From the research and interviews undertaken last year, this report has compiled a set of recommendations addressed mainly to journalists, but also to health professionals, policymakers and nongovernmental organizations to help enhance the quality and consistency of coverage devoted to HIV/AIDS, TB and malaria. The next phase of this project will be to implement as many of these ideas as possible in three African countries – Botswana, Kenya and Senegal – working closely with major media houses in each country.
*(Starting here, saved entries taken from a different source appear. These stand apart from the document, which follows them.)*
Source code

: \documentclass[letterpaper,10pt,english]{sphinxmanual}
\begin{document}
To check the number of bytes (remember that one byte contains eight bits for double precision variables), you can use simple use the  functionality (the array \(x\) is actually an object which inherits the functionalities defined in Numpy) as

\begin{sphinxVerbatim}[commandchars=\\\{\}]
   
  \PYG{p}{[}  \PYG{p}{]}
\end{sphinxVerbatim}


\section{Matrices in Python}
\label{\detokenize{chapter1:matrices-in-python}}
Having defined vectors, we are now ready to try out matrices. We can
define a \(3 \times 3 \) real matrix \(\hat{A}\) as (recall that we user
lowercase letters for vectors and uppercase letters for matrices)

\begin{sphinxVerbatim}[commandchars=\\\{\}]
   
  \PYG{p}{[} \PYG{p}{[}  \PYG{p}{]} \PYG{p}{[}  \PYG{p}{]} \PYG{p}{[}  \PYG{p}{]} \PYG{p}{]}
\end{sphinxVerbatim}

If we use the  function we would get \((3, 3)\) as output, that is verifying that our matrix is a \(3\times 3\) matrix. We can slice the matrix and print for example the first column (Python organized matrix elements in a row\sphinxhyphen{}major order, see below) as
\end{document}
After that, the IWMF and the AWMC, along with the media houses, will issue a summary of the project including a list of successful practices to present to other news organizations around the continent.

“From the study, it is evident what some of the challenges are in the media coverage of health issues in Africa,” said Emily Nwankwo, a Nairobi-based media consultant who sits on the IWMF board of directors. “In the next phase of the project, we will be working with selected media houses, in both print and electronic mediums, to suggest innovative approaches to public health reporting that will take better advantage of the resources of the media, the government and nongovernmental organizations so that the value, use and dissemination of health information can become more strategic and more effective.”